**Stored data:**
● ● ●

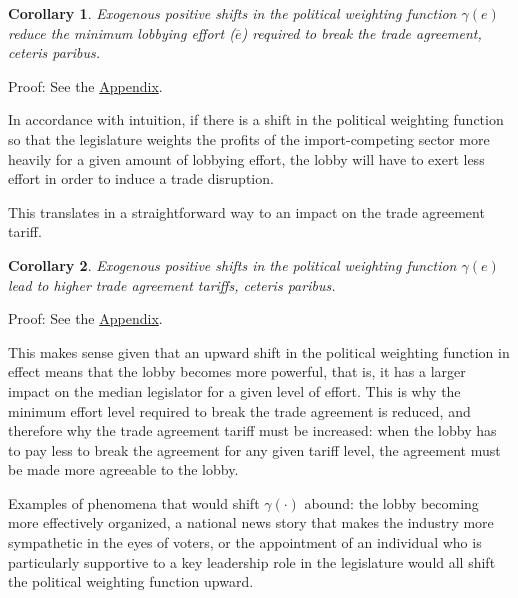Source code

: \documentclass[authoryear, review]{elsarticle}
\newtheorem{corollary}{Corollary}
\newcommand{\ov}{\overline}
\newcommand{\ga}{\gamma}
\begin{document}
\begin{corollary}
  \label{cor:eg}
  Exogenous positive shifts in the political weighting function $\ga(e)$ reduce the minimum lobbying effort ($\ov{e}$) required to break the trade agreement, \emph{ceteris paribus}.

\end{corollary}

Proof: See the \hyperlink{Cor_eg}{Appendix}.

\noindent In accordance with intuition, if there is a shift in the political weighting function so that the legislature weights the profits of the import-competing sector more heavily for a given amount of lobbying effort, the lobby will have to exert less effort in order to induce a trade disruption.

This translates in a straightforward way to an impact on the trade agreement tariff.

\begin{corollary}
  Exogenous positive shifts in the political weighting function $\ga(e)$ lead to higher trade agreement tariffs, \emph{ceteris paribus}.
  \label{cor:tg}
\end{corollary}

Proof: See the \hyperlink{Cor_tg}{Appendix}.

\noindent This makes sense given that an upward shift in the political weighting function in effect means that the lobby becomes more powerful, that is, it has a larger impact on the median legislator for a given level of effort. This is why the minimum effort level required to break the trade agreement is reduced, and therefore why the trade agreement tariff must be increased: when the lobby has to pay less to break the agreement for any given tariff level, the agreement must be made more agreeable to the lobby.

Examples of phenomena that would shift $\ga(\cdot)$ abound: the lobby becoming more effectively organized, a national news story that makes the industry more sympathetic in the eyes of voters, or the appointment of an individual who is particularly supportive to a key leadership role in the legislature would all shift the political weighting function upward.
\end{document}
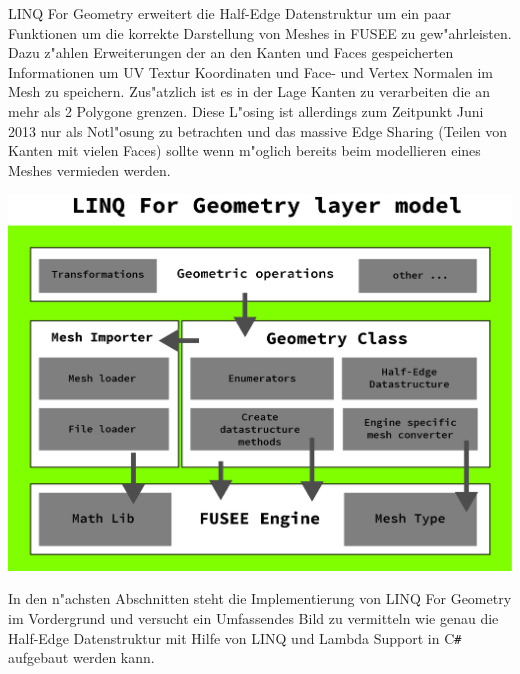 \documentclass[pagesize, paper=a4, fontsize=12pt,titlepage=true, headings=small, headnosepline, abstractoff, liststotoc, nochapterprefix, plainheadsepline]{scrreprt}
\newcommand{\CSS}{C\texttt{\# }}
\newcommand{\LFGS}{LINQ For Geometry }
\newcommand{\HES}{Half-Edge Datenstruktur }
\begin{document}
\LFGS erweitert die \HES um ein paar Funktionen um die korrekte Darstellung von Meshes in FUSEE zu gew"ahrleisten. Dazu z"ahlen Erweiterungen der an den Kanten und Faces gespeicherten Informationen um UV Textur Koordinaten und Face- und Vertex Normalen im Mesh zu speichern.
Zus"atzlich ist es in der Lage Kanten zu verarbeiten die an mehr als 2 Polygone grenzen. Diese L"osing ist allerdings zum Zeitpunkt Juni 2013 nur als Notl"osung zu betrachten und das massive Edge Sharing (Teilen von Kanten mit vielen Faces) sollte wenn m"oglich bereits beim modellieren eines Meshes vermieden werden.
\newline

\includegraphics[width=\linewidth]{../Bilder/LFGLayer}
\label{pic:LFGLayer} 


In den n"achsten Abschnitten steht die Implementierung von \LFGS im Vordergrund und versucht ein Umfassendes Bild zu vermitteln wie genau die \HES mit Hilfe von LINQ und Lambda Support in \CSS aufgebaut werden kann.
\newline
\end{document}
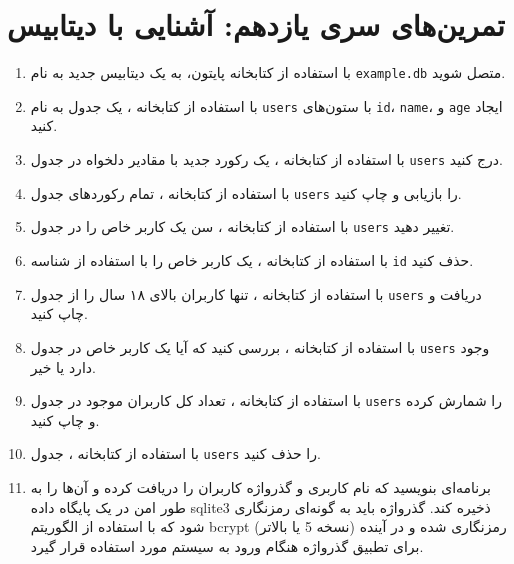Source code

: \documentclass[b5paper,12pt]{article}
\begin{document}
	\newpage
	\section*{تمرین‌های سری یازدهم: آشنایی با دیتابیس}
	
	\begin{enumerate}
		\item با استفاده از کتابخانه  پایتون، به یک دیتابیس جدید به نام \texttt{example.db} متصل شوید.
		\item با استفاده از کتابخانه ، یک جدول به نام \texttt{users} با ستون‌های \texttt{id}، \texttt{name}، و \texttt{age} ایجاد کنید.
		\item با استفاده از کتابخانه ، یک رکورد جدید با مقادیر دلخواه در جدول \texttt{users} درج کنید.
		\item با استفاده از کتابخانه ، تمام رکوردهای جدول \texttt{users} را بازیابی و چاپ کنید.
		\item با استفاده از کتابخانه ، سن یک کاربر خاص را در جدول \texttt{users} تغییر دهید.
		\item با استفاده از کتابخانه ، یک کاربر خاص را با استفاده از شناسه \texttt{id} حذف کنید.
		\item با استفاده از کتابخانه ، تنها کاربران بالای ۱۸ سال را از جدول \texttt{users} دریافت و چاپ کنید.
		\item با استفاده از کتابخانه ، بررسی کنید که آیا یک کاربر خاص در جدول \texttt{users} وجود دارد یا خیر.
		\item با استفاده از کتابخانه ، تعداد کل کاربران موجود در جدول \texttt{users} را شمارش کرده و چاپ کنید.
		\item با استفاده از کتابخانه ، جدول \texttt{users} را حذف کنید.
		\item برنامه‌ای بنویسید که نام کاربری و گذرواژه کاربران را دریافت کرده و آن‌ها را به طور امن در یک پایگاه داده sqlite3 ذخیره کند. گذرواژه باید به گونه‌ای رمزنگاری شود که با استفاده از الگوریتم bcrypt (نسخه 5 یا بالاتر) رمزنگاری شده و در آینده برای تطبیق گذرواژه هنگام ورود به سیستم مورد استفاده قرار گیرد.
	\end{enumerate}

	\newpage
\end{document}
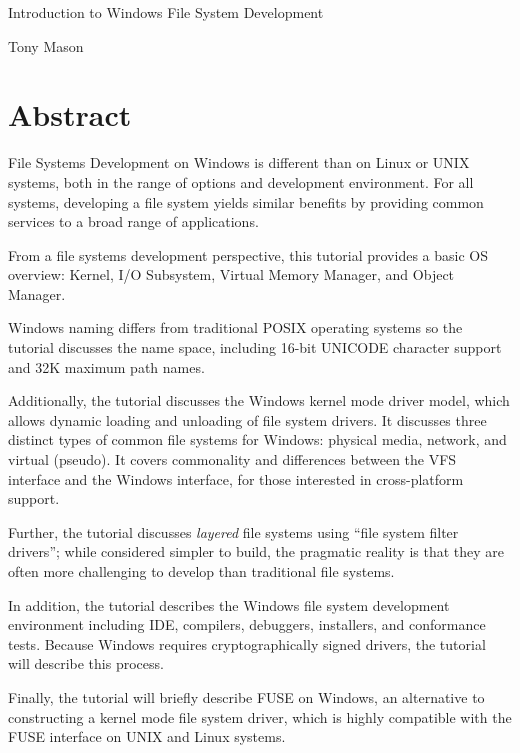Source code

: \documentclass[letter,11pt]{article}
\begin{document}
\begin{center}
    {\MakeUppercase\Huge Introduction to Windows File System Development}

    \vspace{0.5cm}
    
    {\MakeUppercase\Large Tony Mason}

\end{center}

\section*{Abstract}

File Systems Development on Windows is different than on Linux or UNIX systems, both in the range of options and development environment.  For all systems, developing a file system yields similar benefits by providing common services to a broad range of applications.

From a file systems development perspective, this tutorial provides a basic OS overview: Kernel, I/O Subsystem, Virtual Memory Manager, and Object Manager.  

Windows naming differs from traditional POSIX operating systems so the tutorial discusses the name space, including 16-bit UNICODE character support and 32K maximum path names.

Additionally, the tutorial discusses the Windows kernel mode driver model, which allows dynamic loading and unloading of file system drivers.  It discusses three distinct types of common file systems for Windows: physical media, network, and virtual (pseudo).  It covers commonality and differences between the VFS interface and the Windows interface, for those interested in cross-platform support.

Further, the tutorial discusses \textit{layered} file systems using ``file system filter drivers''; while considered simpler to build, the pragmatic reality is that they are often more challenging to develop than traditional file systems.

In addition, the tutorial describes the Windows file system development environment including IDE, compilers, debuggers, installers, and conformance tests. Because Windows requires cryptographically signed drivers, the tutorial will describe this process. 

Finally, the tutorial will briefly describe FUSE on Windows, an alternative to constructing a kernel mode file system driver, which is highly compatible with the FUSE interface on UNIX and Linux systems.
\end{document}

● ● ●

**Task goal:**
A verbatim copy of the data, pictures removed, is the expected result.

**Solution to this problem:**
Source code

: \documentclass[authoryear, review]{elsarticle}
\newtheorem{corollary}{Corollary}
\newcommand{\ov}{\overline}
\newcommand{\ga}{\gamma}
\begin{document}
\begin{corollary}
  \label{cor:eg}
  Exogenous positive shifts in the political weighting function $\ga(e)$ reduce the minimum lobbying effort ($\ov{e}$) required to break the trade agreement, \emph{ceteris paribus}.

\end{corollary}

Proof: See the \hyperlink{Cor_eg}{Appendix}.

\noindent In accordance with intuition, if there is a shift in the political weighting function so that the legislature weights the profits of the import-competing sector more heavily for a given amount of lobbying effort, the lobby will have to exert less effort in order to induce a trade disruption.

This translates in a straightforward way to an impact on the trade agreement tariff.

\begin{corollary}
  Exogenous positive shifts in the political weighting function $\ga(e)$ lead to higher trade agreement tariffs, \emph{ceteris paribus}.
  \label{cor:tg}
\end{corollary}

Proof: See the \hyperlink{Cor_tg}{Appendix}.

\noindent This makes sense given that an upward shift in the political weighting function in effect means that the lobby becomes more powerful, that is, it has a larger impact on the median legislator for a given level of effort. This is why the minimum effort level required to break the trade agreement is reduced, and therefore why the trade agreement tariff must be increased: when the lobby has to pay less to break the agreement for any given tariff level, the agreement must be made more agreeable to the lobby.

Examples of phenomena that would shift $\ga(\cdot)$ abound: the lobby becoming more effectively organized, a national news story that makes the industry more sympathetic in the eyes of voters, or the appointment of an individual who is particularly supportive to a key leadership role in the legislature would all shift the political weighting function upward.
\end{document}
 \documentclass[pagesize, paper=a4, fontsize=12pt,titlepage=true, headings=small, headnosepline, abstractoff, liststotoc, nochapterprefix, plainheadsepline]{scrreprt}
\newcommand{\CSS}{C\texttt{\# }}
\newcommand{\LFGS}{LINQ For Geometry }
\newcommand{\HES}{Half-Edge Datenstruktur }
\begin{document}
\LFGS erweitert die \HES um ein paar Funktionen um die korrekte Darstellung von Meshes in FUSEE zu gew"ahrleisten. Dazu z"ahlen Erweiterungen der an den Kanten und Faces gespeicherten Informationen um UV Textur Koordinaten und Face- und Vertex Normalen im Mesh zu speichern.
Zus"atzlich ist es in der Lage Kanten zu verarbeiten die an mehr als 2 Polygone grenzen. Diese L"osing ist allerdings zum Zeitpunkt Juni 2013 nur als Notl"osung zu betrachten und das massive Edge Sharing (Teilen von Kanten mit vielen Faces) sollte wenn m"oglich bereits beim modellieren eines Meshes vermieden werden.
\newline

\includegraphics[width=\linewidth]{../Bilder/LFGLayer}
\label{pic:LFGLayer} 


In den n"achsten Abschnitten steht die Implementierung von \LFGS im Vordergrund und versucht ein Umfassendes Bild zu vermitteln wie genau die \HES mit Hilfe von LINQ und Lambda Support in \CSS aufgebaut werden kann.
\newline
\end{document}
Source code

: \documentclass[b5paper,12pt]{article}
\begin{document}
	\newpage
	\section*{تمرین‌های سری یازدهم: آشنایی با دیتابیس}
	
	\begin{enumerate}
		\item با استفاده از کتابخانه  پایتون، به یک دیتابیس جدید به نام \texttt{example.db} متصل شوید.
		\item با استفاده از کتابخانه ، یک جدول به نام \texttt{users} با ستون‌های \texttt{id}، \texttt{name}، و \texttt{age} ایجاد کنید.
		\item با استفاده از کتابخانه ، یک رکورد جدید با مقادیر دلخواه در جدول \texttt{users} درج کنید.
		\item با استفاده از کتابخانه ، تمام رکوردهای جدول \texttt{users} را بازیابی و چاپ کنید.
		\item با استفاده از کتابخانه ، سن یک کاربر خاص را در جدول \texttt{users} تغییر دهید.
		\item با استفاده از کتابخانه ، یک کاربر خاص را با استفاده از شناسه \texttt{id} حذف کنید.
		\item با استفاده از کتابخانه ، تنها کاربران بالای ۱۸ سال را از جدول \texttt{users} دریافت و چاپ کنید.
		\item با استفاده از کتابخانه ، بررسی کنید که آیا یک کاربر خاص در جدول \texttt{users} وجود دارد یا خیر.
		\item با استفاده از کتابخانه ، تعداد کل کاربران موجود در جدول \texttt{users} را شمارش کرده و چاپ کنید.
		\item با استفاده از کتابخانه ، جدول \texttt{users} را حذف کنید.
		\item برنامه‌ای بنویسید که نام کاربری و گذرواژه کاربران را دریافت کرده و آن‌ها را به طور امن در یک پایگاه داده sqlite3 ذخیره کند. گذرواژه باید به گونه‌ای رمزنگاری شود که با استفاده از الگوریتم bcrypt (نسخه 5 یا بالاتر) رمزنگاری شده و در آینده برای تطبیق گذرواژه هنگام ورود به سیستم مورد استفاده قرار گیرد.
	\end{enumerate}

	\newpage
\end{document}
Source code

: \documentclass[letter,11pt]{article}
\begin{document}
\begin{center}
    {\MakeUppercase\Huge Introduction to Windows File System Development}

    \vspace{0.5cm}
    
    {\MakeUppercase\Large Tony Mason}

\end{center}

\section*{Abstract}

File Systems Development on Windows is different than on Linux or UNIX systems, both in the range of options and development environment.  For all systems, developing a file system yields similar benefits by providing common services to a broad range of applications.

From a file systems development perspective, this tutorial provides a basic OS overview: Kernel, I/O Subsystem, Virtual Memory Manager, and Object Manager.  

Windows naming differs from traditional POSIX operating systems so the tutorial discusses the name space, including 16-bit UNICODE character support and 32K maximum path names.

Additionally, the tutorial discusses the Windows kernel mode driver model, which allows dynamic loading and unloading of file system drivers.  It discusses three distinct types of common file systems for Windows: physical media, network, and virtual (pseudo).  It covers commonality and differences between the VFS interface and the Windows interface, for those interested in cross-platform support.

Further, the tutorial discusses \textit{layered} file systems using ``file system filter drivers''; while considered simpler to build, the pragmatic reality is that they are often more challenging to develop than traditional file systems.

In addition, the tutorial describes the Windows file system development environment including IDE, compilers, debuggers, installers, and conformance tests. Because Windows requires cryptographically signed drivers, the tutorial will describe this process. 

Finally, the tutorial will briefly describe FUSE on Windows, an alternative to constructing a kernel mode file system driver, which is highly compatible with the FUSE interface on UNIX and Linux systems.
\end{document}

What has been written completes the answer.